RECORDS FOR THIS EXERCISE
┌──
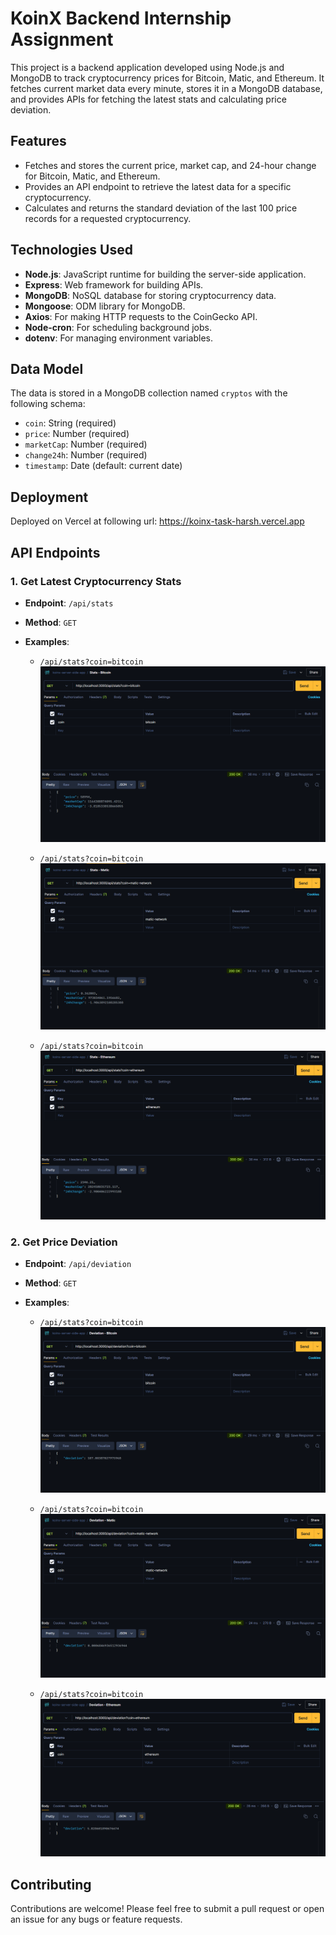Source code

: # KoinX Backend Internship Assignment

This project is a backend application developed using Node.js and MongoDB to track cryptocurrency prices for Bitcoin, Matic, and Ethereum. It fetches current market data every minute, stores it in a MongoDB database, and provides APIs for fetching the latest stats and calculating price deviation.

## Features

-   Fetches and stores the current price, market cap, and 24-hour change for Bitcoin, Matic, and Ethereum.
-   Provides an API endpoint to retrieve the latest data for a specific cryptocurrency.
-   Calculates and returns the standard deviation of the last 100 price records for a requested cryptocurrency.

## Technologies Used

-   **Node.js**: JavaScript runtime for building the server-side application.
-   **Express**: Web framework for building APIs.
-   **MongoDB**: NoSQL database for storing cryptocurrency data.
-   **Mongoose**: ODM library for MongoDB.
-   **Axios**: For making HTTP requests to the CoinGecko API.
-   **Node-cron**: For scheduling background jobs.
-   **dotenv**: For managing environment variables.

## Data Model

The data is stored in a MongoDB collection named `cryptos` with the following schema:

-   `coin`: String (required)
-   `price`: Number (required)
-   `marketCap`: Number (required)
-   `change24h`: Number (required)
-   `timestamp`: Date (default: current date)

## Deployment

Deployed on Vercel at following url: https://koinx-task-harsh.vercel.app

## API Endpoints

### 1. Get Latest Cryptocurrency Stats

-   **Endpoint**: `/api/stats`
-   **Method**: `GET`
-   **Examples**:

    -   `/api/stats?coin=bitcoin`
        ![alt text](public/api-tutorial/stats-bitcoin.png)

    -   `/api/stats?coin=bitcoin`
        ![alt text](public/api-tutorial/stats-matic.png)

    -   `/api/stats?coin=bitcoin`
        ![alt text](public/api-tutorial/stats-ethereum.png)

### 2. Get Price Deviation

-   **Endpoint**: `/api/deviation`
-   **Method**: `GET`
-   **Examples**:

    -   `/api/stats?coin=bitcoin`
        ![alt text](public/api-tutorial/deviation-bitcoin.png)

    -   `/api/stats?coin=bitcoin`
        ![alt text](public/api-tutorial/deviation-matic.png)

    -   `/api/stats?coin=bitcoin`
        ![alt text](public/api-tutorial/deviation-ethereum.png)

## Contributing

Contributions are welcome! Please feel free to submit a pull request or open an issue for any bugs or feature requests.

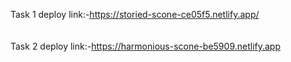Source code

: Task 1 deploy link:-https://storied-scone-ce05f5.netlify.app/
</br>
</br>
</br>
Task 2 deploy link:-https://harmonious-scone-be5909.netlify.app
</br>
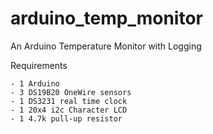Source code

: # arduino_temp_monitor

An Arduino Temperature Monitor with Logging

Requirements 
    
    - 1 Arduino
    - 3 DS19B20 OneWire sensors
    - 1 DS3231 real time clock
    - 1 20x4 i2c Character LCD
    - 1 4.7k pull-up resistor
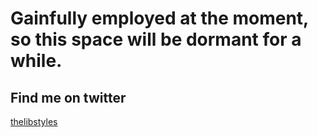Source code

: # Gainfully employed at the moment, so   this space will be dormant for a while.
## Find me on twitter
[thelibstyles](https://twitter.com/thelibstyles?lang=en)


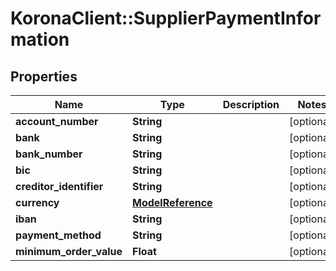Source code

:# KoronaClient::SupplierPaymentInformation

## Properties
Name | Type | Description | Notes
------------ | ------------- | ------------- | -------------
**account_number** | **String** |  | [optional] 
**bank** | **String** |  | [optional] 
**bank_number** | **String** |  | [optional] 
**bic** | **String** |  | [optional] 
**creditor_identifier** | **String** |  | [optional] 
**currency** | [**ModelReference**](ModelReference.md) |  | [optional] 
**iban** | **String** |  | [optional] 
**payment_method** | **String** |  | [optional] 
**minimum_order_value** | **Float** |  | [optional] 


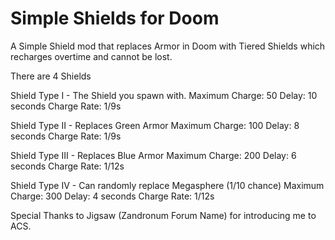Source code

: # Simple Shields for Doom
A Simple Shield mod that replaces Armor in Doom with Tiered Shields which recharges overtime and cannot be lost.

There are 4 Shields

Shield Type I - The Shield you spawn with.
Maximum Charge: 50
Delay: 10 seconds
Charge Rate: 1/9s

Shield Type II - Replaces Green Armor
Maximum Charge: 100
Delay: 8 seconds
Charge Rate: 1/9s

Shield Type III - Replaces Blue Armor
Maximum Charge: 200
Delay: 6 seconds
Charge Rate: 1/12s

Shield Type IV - Can randomly replace Megasphere (1/10 chance)
Maximum Charge: 300
Delay: 4 seconds
Charge Rate: 1/12s


Special Thanks to Jigsaw (Zandronum Forum Name) for introducing me to ACS.
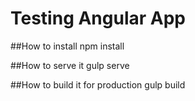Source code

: # Testing Angular App
##How to install
npm install

##How to serve it
gulp serve

##How to build it for production
gulp build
└──
PROBLEM DESCRIPTION
For this exercise, gather every line of the data that contains the word "required".

ANSWER BOX
-   `coin`: String (required)
-   `price`: Number (required)
-   `marketCap`: Number (required)
-   `change24h`: Number (required)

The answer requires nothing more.